Do you remember the Pixar film, Inside Out? Released to much acclaim in 2015, much of the film takes place in the head of an 11-year-old girl named Riley, with five emotions—Joy, Sadness, Anger, Fear, and Disgust—embodied by characters who help Riley navigate her world. I watched it again recently and realised that the film has some deep things to say about the nature of our emotions.
I like to personify emotions and think of them as characters. Some are our “friends” on Facebook, some are top of our instagram feed. And others are blocked, “unfriended” and muted because we just don’t want to see them.
What I have come to realise is that it is in our best interest to follow and friend them all because they are not going away and, actually, they could be the very friends we learn the most from.
Not “fair weather friends” but ones that help us get through really tough times to the other side.
I believe every emotion has a reason and a purpose for being there. It might be to help us learn something, to ask for support, to take a different path, to change something or help us connect with and learn to love ourselves more.
In fact, a recent study found that people who experience “emodiversity,” or a rich array of both positive and negative emotions, have better mental health. The authors of this study suggest that feeling a variety of specific emotions may give a person more detailed information about a particular situation, thus resulting in better behavioral choices—and potentially greater happiness.
Every time we can stop, listen, feel, reflect and process that emotion, and come out the other side of it, we have an opportunity to learn from the story.
There is no such thing as “good” or “bad” emotions and no such thing as “positive” or “negative” feelings.
Don’t get me wrong, there are feelings that are challenging, difficult and painful. But to avoid these only prolongs the challenge, heightens the difficulty and increases the pain.
I can guarantee you that every one of us has experienced similar emotions.
Maybe at different times, to different extents and with different reactions to them. But we have all experienced them. Fear, sadness, anxiety, anger, confusion, hopelessness, frustration, disappointment, despair to name a few.
So, how do we cope with a tough emotions and tough days
Accept it is a tough day. It is tempting to push away this fact, criticise yourself for not feeling better or try to continue doing what you had set out to do. Resistance to feelings, turning in on yourself is just adding another layer to how you already feel. Taking a breath and accepting how you feel actually makes the day easier to handle.
There may be a reason you feel that way, there may not – either way it is ok. If you can identify a reason then what can you do about that? Is it a specific situation, is there something you can change within it? If it is an emotional pattern or trigger, take a breath and respond rather than react. Get specific. When we identify what exactly is triggering our anxiety it can help us rationalise and understand it.
Feel the feeling, listen to it. Feelings, when they are strong and challenging, are hard to feel because we want them to go away. But try to listen to it. What is that feeling trying to tell you? What is its purpose? Is it telling you to reach out for support? Is it telling you to connect with others more? Is it telling you to express yourself by crying, talking or writing? If you really listen to it, it will guide you.

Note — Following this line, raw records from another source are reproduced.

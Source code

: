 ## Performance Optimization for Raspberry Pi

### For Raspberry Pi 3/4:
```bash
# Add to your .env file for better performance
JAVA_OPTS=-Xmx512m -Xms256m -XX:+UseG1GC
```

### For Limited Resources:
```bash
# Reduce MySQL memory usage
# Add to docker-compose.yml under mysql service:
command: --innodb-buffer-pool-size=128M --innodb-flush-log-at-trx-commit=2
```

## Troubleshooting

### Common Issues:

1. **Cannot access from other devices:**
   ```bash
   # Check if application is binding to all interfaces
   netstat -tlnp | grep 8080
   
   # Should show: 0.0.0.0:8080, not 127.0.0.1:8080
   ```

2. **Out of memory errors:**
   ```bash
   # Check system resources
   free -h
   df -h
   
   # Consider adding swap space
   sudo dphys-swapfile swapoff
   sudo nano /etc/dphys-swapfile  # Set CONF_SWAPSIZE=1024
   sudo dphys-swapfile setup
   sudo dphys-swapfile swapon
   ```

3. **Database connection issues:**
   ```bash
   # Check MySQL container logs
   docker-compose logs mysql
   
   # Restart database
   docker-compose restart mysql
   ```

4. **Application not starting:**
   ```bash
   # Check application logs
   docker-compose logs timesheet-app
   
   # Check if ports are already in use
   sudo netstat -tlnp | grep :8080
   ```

Breaking down our response to challenging feelings into moment-to-moment choices is where our power lies. Listening to a piece of calming music if you are feeling anxious, taking a walk to get some space from worries, running if you feel angry or frustrated, taking a nap if we are overwhelmed. These are all things we can try to choose to do in those moments, not to force a “better” feeling, but to help process how we feel.
Tomorrow is another day. Remember emotions are usually fleeting and they come and go. If they are persistent or overwhelming make sure you are reaching out for support. But, mostly, they pass. They pass more quickly if we help them along the way and listen to them. With a new day comes new energy to work with our feelings, not against them. The more challenging feelings may not be the “villains”after all. They may actually be the hero of the story and our saving grace in feeling better and learning about who we really are.